A masterplan for Estonia
A new Eco-town being planned for the Paljassaare peninsula near Tallinn in Estonia aims to put the Baltic state firmly on the green map. EcoBay is being designed by Copenhagen-based architects Schmidt Hammer Lassen, in close collaboration with international multi-disciplinary engineering practice Buro Happold and Møller & Grønborg Landscape Architects.
The city, which will overlook the Baltic Sea and will be built over the next 15-20 years, is planned to be home to around 6,000 people. It will be constructed on 481,000 m2 of land and will use a combination of wind farms and combined heat and power (CHP) systems to run its schools, houses, shops and businesses – even surplus energy from a nearby wastewater facility will be exploited.
Much of the site lies on reclaimed land and this, along with the prevailing climatic conditions and its position next to the Baltic and the Nature 2000 reserve, create a special set of conditions. The design has therefore focussed on the natural environment on the site, and has been developed to enhance the biodiversity already present, while creating landscaping and nature areas to deliver a high quality development where residents can live, work and play.
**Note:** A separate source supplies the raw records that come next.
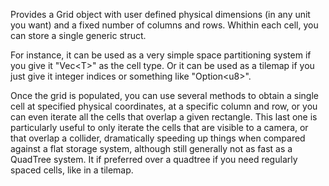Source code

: Provides a Grid object with user defined physical dimensions (in any unit you want) and a fixed number of columns and rows. Whithin each cell, you can store a single generic struct.

For instance, it can be used as a very simple space partitioning system if you give it "Vec\<T\>" as the cell type. Or it can be used as a tilemap if you just give it integer indices or something like "Option\<u8\>".

Once the grid is populated, you can use several methods to obtain a single cell at specified physical coordinates, at a specific column and row, or you can even iterate all the cells that overlap a given rectangle.
This last one is particularly useful to only iterate the cells that are visible to a camera, or that overlap a collider, dramatically speeding up things when compared against a flat storage system,
although still generally not as fast as a QuadTree system. It if preferred over a quadtree if you need regularly spaced cells, like in a tilemap.
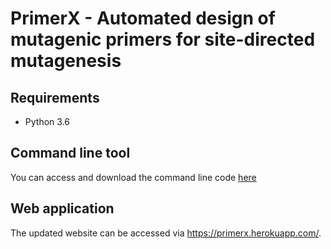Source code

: # PrimerX - Automated design of mutagenic primers for site-directed mutagenesis

## Requirements
- Python 3.6

## Command line tool
You can access and download the command line code [here](sdm/primerx.py)

## Web application
The updated website can be accessed via https://primerx.herokuapp.com/.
“The site has huge potential, especially given its proximity to both the city of Tallinn and the Nature 2000 reserve,” said Lesley Dinnett, project leader for Buro Happold. “The intention is to create a modern, multi-functional, mixed-use development containing all the facilities and services needed by a vibrant community, as well as housing and we are proud to be helping to create a truly sustainable town in Estonia.”
Buro Happold is providing Schmidt Hammer Lassen with environmental, infrastructure, marine, transportation and structural engineering solutions, as well as specialist sustainability advice and climatic computer-simulated models for the masterplan.
As the name suggests, the whole concept is driven by the need for sustainability, with the planning design minimising the need for motorised transportation. A mix of vital functions will all be located within a mile of the centre and transport infrastructure, specifically, will be addressed in detail. A tramline is one of the solutions under discussion.
Meanwhile, staggered building heights will maximise the potential for both capturing solar gain and minimising the heat loss caused by overshadowing and dunes are to be constructed to protect against the ravages of bitter Baltic winds.
“Climactic studies have very much been part of the planning process, to ensure a sustainable basis for the new community,” said Dinnett. “And some of the houses in EcoBay will achieve as much as 70% energy reduction, against similar sized traditional homes, through consideration of orientation, materials, water use and power and heating sources.”
“We are convinced that we must find solutions to the challenges we have in our society – both social and environmental,” said Morten Holm, partner at Schmidt Hammer Lassen. “How do we create a sustainable masterplan? How do we ensure a diverse city with an appropriate social mix; and a city which is active around the clock? And how do we create buildings which are open to the outside world? These are some of the challenges we have been working to solve with EcoBay.”
And solved they will be, while such developments raise questions as to how such ordered towns can grow organically into the future, EcoBay is looking to fulfil its promises and shine a light on a greener future for Estonia.